II. Une critique véhémente de la religion
1. Paradoxe dans l'attitude des abbés
Voltaire montre également, dans ce texte, l'attitude paradoxale des abbés.
Dans le premier paragraphe, Voltaire désigne l'abbé comme un père, un géniteur. Il le présente également comme faisant "naître un être pensant". Or, les abbés ne font pas d'enfants, et n'éclairent pas les croyants. Donc l'abbé est inutile. Voltaire met en place un raisonnement qui souligne cette situation paradoxale. "Quelque chose de divin" montre bien qu'en faisant naître quelqu'un, on reproduit le premier geste de Dieu. Mais l'abbé, représentant du Seigneur, ne fait pas la chose la plus divine : donner la vie -> ironie de Voltaire.
Notons aussi l'ironie lorsque Voltaire écrit "il naîtra de vous un être pensant", sous-entendant que les abbés ne sont pas des êtres pensants.
A la lumière du texte, nous remarquons également que la question débutant le texte "Où allez-vous, monsieur l’abbé ?" dénonce en réalité la dérive des abbés : Voltaire remet en cause l'évolution des abbés (vœux originaux, vers les résultats observés). Cette question est également le début d'une chanson de l'époque, donc Voltaire joue sur les connaissances du peuple pour attirer l'attention du lecteur par cette introduction surprenante.
Dans le quatrième paragraphe, Voltaire montre que les abbés ne réalisent plus leur fonction d'aide. Les pauvres "poussent des cris au ciel", ils demandent de l'aide et expriment leur mécontentement. "Ciel" montre que cette protestation s'adresse directement à Dieu car les abbés, qui sont censés représenter Dieu, ne pensent plus qu'à s'enrichir et non à aider les fidèles. "à la porte de monsieur l’abbé" montre que la porte de l'abbé reste fermée pour les pauvres. L'abbé est donc responsable de leur détresse : il ne joue pas son rôle.
Enfin, dans le sixième paragraphe, "nous dépouiller de nos héritages et pour nous fouler à vos pieds" montre que les abbés méprisent les pauvres au lieu de leur donner de l'amour.
2. La cupidité et l'arrivisme
Les abbés ne réalisent pas leur fonction d'aider mais ils s'enrichissent aux dépens pauvres.
Au 18ème siècle, "abbé" désigne une personne qui profite du revenu d'une abbaye. Donc on permet aux abbés de percevoir de l'argent. Dans le second paragraphe, "bénéfice simple" désigne le revenu fixe de l'abbé.
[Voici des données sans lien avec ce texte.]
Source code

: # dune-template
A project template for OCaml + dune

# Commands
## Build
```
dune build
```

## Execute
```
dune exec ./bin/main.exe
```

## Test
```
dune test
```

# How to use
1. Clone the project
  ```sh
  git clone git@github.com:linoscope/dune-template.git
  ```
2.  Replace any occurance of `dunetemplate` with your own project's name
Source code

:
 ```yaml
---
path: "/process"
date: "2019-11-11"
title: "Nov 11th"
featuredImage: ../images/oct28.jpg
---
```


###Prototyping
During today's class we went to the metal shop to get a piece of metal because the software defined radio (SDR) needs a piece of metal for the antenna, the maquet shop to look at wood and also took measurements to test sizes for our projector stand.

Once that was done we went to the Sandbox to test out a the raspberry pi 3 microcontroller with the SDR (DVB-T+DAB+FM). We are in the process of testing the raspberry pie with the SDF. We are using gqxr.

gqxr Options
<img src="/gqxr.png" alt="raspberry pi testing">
La problématique de l'argent apparaît donc dès le début du texte.
Dans le sixième paragraphe, Voltaire accuse les abbés de voler les pauvres : "dépouiller", "fouler à vos pieds" donnent une impression d'esclavage, de soumission, d'exploitation. "Engraisser" suggère un cochon, un porc au sens du dégoût. "substance" désigne l'argent. Donc "engraisser de la substance des malheureux" montre que les abbés volent les pauvres pour s'enrichir. Il y a une opposition entre "engraisser" qui montre le superflu et "substance" qui désigne l'essentiel.
Enfin, dans le cinquième paragraphe, on voit la progression croissante de la cupidité. Par "l’un d’eux est devenu supérieur aux rois", Voltaire désigne le pape (chef de l'église catholique) et sa toute-puissance. Mais Voltaire en fait le symbole de l'arrivisme et de la cupidité. "autant que nous pourrons" montre que toute l'énergie des abbés est concentrée sur la progression sociale et la cupidité. Le but des abbés est donc d'imiter ceux qui se sont enrichis.
Conclusion
Sous couvert d'un article de dictionnaire, Voltaire réalise en réalité une satire féroce des abbés et de la religion. Il montre que les abbés ont oublié leur fonction première, servir les fidèles, car ils ne pensent qu'à la richesse et au pouvoir.